I wish we could have left you a more sane, solvent and reasoned country.

A few of us tried.

Found on Reason.com

Economic Change We Can Believe In

Filed under: Reason.com — nhiemstra @ 9:21 pm

To improve the economy, eliminate the corporate income tax

President Barack Obama’s stimulus proposal entails an awkward tradeoff between spending and efficiency. Fiscal stimulation suggests large, rapid increases in spending, while efficiency means cautious, modest increases. Similarly, Obama’s plan favors tax cuts for low-income families, since they are most likely to spend rather than save, yet the drive for efficiency means cutting marginal tax rates on high-income consumers.

One policy change, however, can stimulate both the economy in the short-run and enhance efficiency in the long-run: repeal of the corporate income tax, which collects up to 35% of the difference between revenues and costs of incorporated businesses.

From the efficiency perspective, the corporate income tax has never been sensible policy. Economic theory holds that an efficient tax system should not tax capital income, since this distorts the incentives to save and invest.
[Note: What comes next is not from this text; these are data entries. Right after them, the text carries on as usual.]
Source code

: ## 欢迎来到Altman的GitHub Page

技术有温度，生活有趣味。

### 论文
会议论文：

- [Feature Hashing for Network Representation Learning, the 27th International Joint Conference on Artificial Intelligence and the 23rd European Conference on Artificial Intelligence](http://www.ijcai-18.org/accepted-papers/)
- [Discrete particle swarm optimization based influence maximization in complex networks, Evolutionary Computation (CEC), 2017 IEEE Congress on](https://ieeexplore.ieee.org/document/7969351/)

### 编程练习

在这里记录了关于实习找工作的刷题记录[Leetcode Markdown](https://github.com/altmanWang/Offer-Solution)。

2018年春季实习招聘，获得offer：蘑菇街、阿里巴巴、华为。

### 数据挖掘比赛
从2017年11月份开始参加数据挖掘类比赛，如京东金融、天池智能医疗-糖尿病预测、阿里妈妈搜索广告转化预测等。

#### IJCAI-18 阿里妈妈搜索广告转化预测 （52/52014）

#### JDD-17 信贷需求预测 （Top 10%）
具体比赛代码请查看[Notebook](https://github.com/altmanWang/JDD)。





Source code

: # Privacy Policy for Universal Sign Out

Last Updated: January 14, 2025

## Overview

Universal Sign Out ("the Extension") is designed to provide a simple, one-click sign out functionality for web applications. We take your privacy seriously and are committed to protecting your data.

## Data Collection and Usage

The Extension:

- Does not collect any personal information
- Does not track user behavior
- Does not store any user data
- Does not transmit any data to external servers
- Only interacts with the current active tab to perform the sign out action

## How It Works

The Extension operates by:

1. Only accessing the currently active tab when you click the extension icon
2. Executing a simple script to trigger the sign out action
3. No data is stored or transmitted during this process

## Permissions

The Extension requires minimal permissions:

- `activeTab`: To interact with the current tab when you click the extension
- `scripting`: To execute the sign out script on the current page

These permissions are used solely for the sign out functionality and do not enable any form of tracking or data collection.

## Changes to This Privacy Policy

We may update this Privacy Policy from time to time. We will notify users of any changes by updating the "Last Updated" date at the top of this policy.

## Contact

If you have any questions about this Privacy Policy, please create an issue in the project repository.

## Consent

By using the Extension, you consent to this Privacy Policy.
Even if the tax base includes capital income, corporate income taxation is overkill. All income earned by corporations accrues to households as dividends or capital gains, and this income is then taxed by the personal income tax system.

Proponents argue that the corporate income tax makes sense because high-income taxpayers own corporations at a disproportionate rate. This desire to redistribute income can still be achieved using the personal tax system. That approach is better targeted than taxing corporate income, since many low and moderate income households own corporations via their pensions and 401(k)s. The true burden of corporation taxation falls not just on stockholders, but on employees through lower wages and on consumers through higher prices. Thus corporate taxation hits taxpayers across the income spectrum.
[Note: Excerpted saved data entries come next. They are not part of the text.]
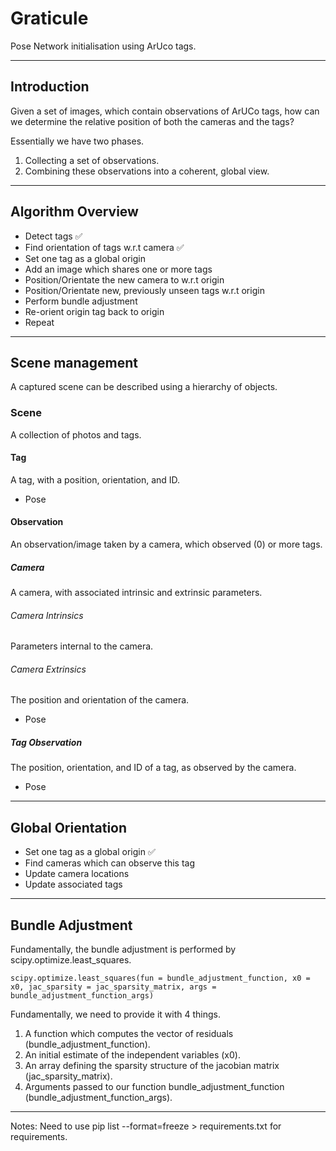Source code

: # Graticule
Pose Network initialisation using ArUco tags.


***

## Introduction

Given a set of images, which contain observations of ArUCo tags, how can we determine the relative position of both the cameras and the tags?


Essentially we have two phases.

1. Collecting a set of observations.
2. Combining these observations into a coherent, global view.

***

## Algorithm Overview
* Detect tags :white_check_mark:
* Find orientation of tags w.r.t camera :white_check_mark:
* Set one tag as a global origin 
* Add an image which shares one or more tags
* Position/Orientate the new camera to w.r.t origin
* Position/Orientate new, previously unseen tags w.r.t origin
* Perform bundle adjustment
* Re-orient origin tag back to origin
* Repeat


***

## Scene management
A captured scene can be described using a hierarchy of objects.

### Scene
A collection of photos and tags.

#### Tag
A tag, with a position, orientation, and ID.
* Pose

#### Observation
An observation/image taken by a camera, which observed (0) or more tags.

##### Camera
A camera, with associated intrinsic and extrinsic parameters.

###### Camera Intrinsics
Parameters internal to the camera. 

###### Camera Extrinsics
The position and orientation of the camera.
* Pose

##### Tag Observation
The position, orientation, and ID of a tag, as observed by the camera.
* Pose

***

## Global Orientation

* Set one tag as a global origin :white_check_mark:
* Find cameras which can observe this tag
* Update camera locations
* Update associated tags


***


## Bundle Adjustment

Fundamentally, the bundle adjustment is performed by scipy.optimize.least_squares.

`scipy.optimize.least_squares(fun = bundle_adjustment_function, x0 = x0, jac_sparsity = jac_sparsity_matrix, args = bundle_adjustment_function_args)`

Fundamentally, we need to provide it with 4 things.

1. A function which computes the vector of residuals (bundle_adjustment_function).
2. An initial estimate of the independent variables (x0).
3. An array defining the sparsity structure of the jacobian matrix (jac_sparsity_matrix). 
4. Arguments passed to our function bundle_adjustment_function (bundle_adjustment_function_args).


***

Notes: Need to use pip list --format=freeze > requirements.txt for requirements.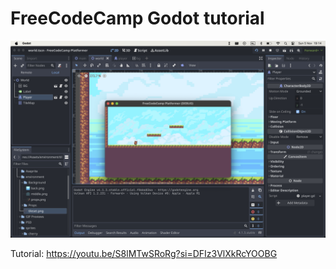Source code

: # FreeCodeCamp Godot tutorial

![Screenshot of the game in the editor](./screenshot.png)

Tutorial: https://youtu.be/S8lMTwSRoRg?si=DFIz3VlXkRcYOOBG
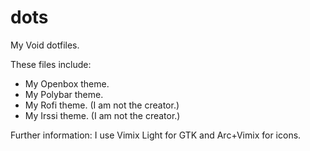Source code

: # dots
My Void dotfiles.

These files include:
- My Openbox theme.
- My Polybar theme.
- My Rofi theme. (I am not the creator.)
- My Irssi theme. (I am not the creator.)

Further information: I use Vimix Light for GTK and Arc+Vimix for icons.
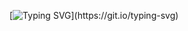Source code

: [![Typing SVG](https://readme-typing-svg.demolab.com?font=Fira+Code&pause=1000&random=false&width=435&lines=%D0%AF+%D0%BD%D0%B5+%D0%B1%D1%83%D0%B4%D1%83+%D1%82%D1%80%D0%BE%D0%B3%D0%B0%D1%82%D1%8C+%D1%82%D1%80%D0%B0%D0%B2%D1%83.;%D0%92%D0%BE%D0%B7%D1%8C%D0%BC%D0%B8%D1%82%D0%B5+DevOps%D0%B8%D0%BA%D0%BE%D0%BC...;%D0%9F%D0%BE%D0%B6%D0%B0%D0%BB%D1%83%D0%B9%D1%81%D1%82%D0%B0......)](https://git.io/typing-svg)
<!--
**smakevkin/smakevkin** is a ✨ _special_ ✨ repository because its `README.md` (this file) appears on your GitHub profile.

Here are some ideas to get you started:

- 🔭 I’m currently working on ...
- 🌱 I’m currently learning ...
- 👯 I’m looking to collaborate on ...
- 🤔 I’m looking for help with ...
- 💬 Ask me about ...
- 📫 How to reach me: ...
- 😄 Pronouns: ...
- ⚡ Fun fact: ...
-->
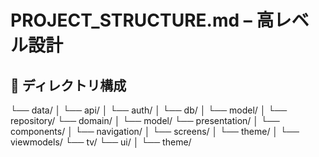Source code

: ﻿# PROJECT_STRUCTURE.md – 高レベル設計

## 📁 ディレクトリ構成
└── data/
│   └── api/
│   └── auth/
│   └── db/
│   └── model/
│   └── repository/
└── domain/
│   └── model/
└── presentation/
│   └── components/
│   └── navigation/
│   └── screens/
│   └── theme/
│   └── viewmodels/
└── tv/
└── ui/
│   └── theme/

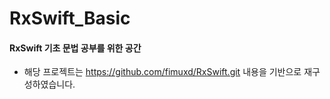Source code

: # RxSwift_Basic

#### RxSwift 기초 문법 공부를 위한 공간

- 해당 프로젝트는 https://github.com/fimuxd/RxSwift.git 내용을 기반으로 재구성하였습니다.
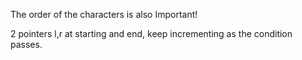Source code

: The order of the characters is also Important!

2 pointers l,r at starting and end, keep incrementing as the condition passes.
Corporate income taxation has other negatives. It requires a complicated set of rules and regulations, over and above the personal income tax system, generating compliance costs. Special interests ensure that corporate tax systems favor specific industries or activities, further distorting private investment decisions. Along those lines, corporation taxation reduces financial transparency, making it harder for investors to monitor corporate behavior.
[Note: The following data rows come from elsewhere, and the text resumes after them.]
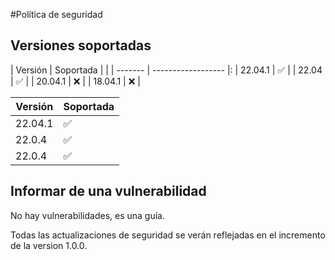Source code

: #Política de seguridad

## Versiones soportadas

| Versión | Soportada | |
| ------- | ------------------ |:
| 22.04.1 | :white_check_mark: |
| 22.04 | :white_check_mark: |
| 20.04.1 | :x:                |
| 18.04.1 | :x:                |

| Versión | Soportada |
| --- | --- |
| 22.04.1 | :white_check_mark:  |
| 22.0.4  | :white_check_mark: |
| 22.0.4  | :white_check_mark: |

## Informar de una vulnerabilidad

No hay vulnerabilidades, es una guía.

Todas las actualizaciones de seguridad se verán reflejadas en el incremento de la version 1.0.0.
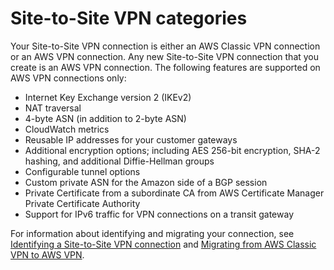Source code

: # Site\-to\-Site VPN categories<a name="vpn-categories"></a>

Your Site\-to\-Site VPN connection is either an AWS Classic VPN connection or an AWS VPN connection\. Any new Site\-to\-Site VPN connection that you create is an AWS VPN connection\. The following features are supported on AWS VPN connections only:
+ Internet Key Exchange version 2 \(IKEv2\)
+ NAT traversal
+ 4\-byte ASN \(in addition to 2\-byte ASN\)
+ CloudWatch metrics
+ Reusable IP addresses for your customer gateways
+ Additional encryption options; including AES 256\-bit encryption, SHA\-2 hashing, and additional Diffie\-Hellman groups
+ Configurable tunnel options
+ Custom private ASN for the Amazon side of a BGP session
+ Private Certificate from a subordinate CA from AWS Certificate Manager Private Certificate Authority
+ Support for IPv6 traffic for VPN connections on a transit gateway

For information about identifying and migrating your connection, see [Identifying a Site\-to\-Site VPN connection](identify-vpn.md) and [Migrating from AWS Classic VPN to AWS VPN](aws-vpn-migrate.md)\.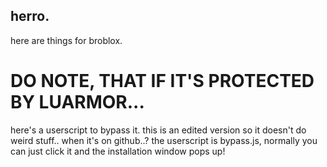 ## herro.
here are things for broblox.

# DO NOTE, THAT IF IT'S PROTECTED BY LUARMOR...
here's a userscript to bypass it. this is an edited version so it doesn't do weird stuff.. when it's on github..?
the userscript is bypass.js, normally you can just click it and the installation window pops up!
So repeal of the corporate income tax is good policy independent of the state of the economy and would provide short-run stimulus.

Repeal means higher stock prices and improved cash flow. Corporations would respond to this change by investing in plant and equipment, and by hiring additional workers. These investments would be more productive than the ones funded by stimulus projects, since corporations respond to market forces, not to political influence. Since corporations could more easily invest out of retained earnings, repeal would also circumvent many banks’ reluctance to lend.

The budgetary impact of a corporate income tax repeal—roughly $300-350 billion per year—might seem daunting, but this amount falls well short of the Obama fiscal package. The long-run impact will be less than what is implied by current revenues, since repeal will expand economic activity and therefore increase other kinds of tax revenue.

The stimulus impact of a corporate income tax repeal is likely to be substantial. Recent estimates by Christina Romer, the head of Obama’s Council of Economic Advisers, suggest that tax cuts have a multiplier of three, meaning that repeal would increase GDP by roughly $1 trillion. By comparison, the administration’s assumption that the government spending multiplier is about 1.5 suggests that the $500 billion in the Obama stimulus package would increase GDP by about $750 billion.

Elimination of the corporate income tax is a no-brainer. It benefits the economy in both the short-run and the long-run, with modest implications on the government budget.

The broader lesson here is that policymakers should attempt to improve the economy by eliminating currently existing bad policies, not just by adding new layers of government. By focusing equally on efficiency and stimulus, policymakers can set the stage for a sustained and healthy recovery.

Jeffrey A. Miron is a senior lecturer in economics at Harvard University.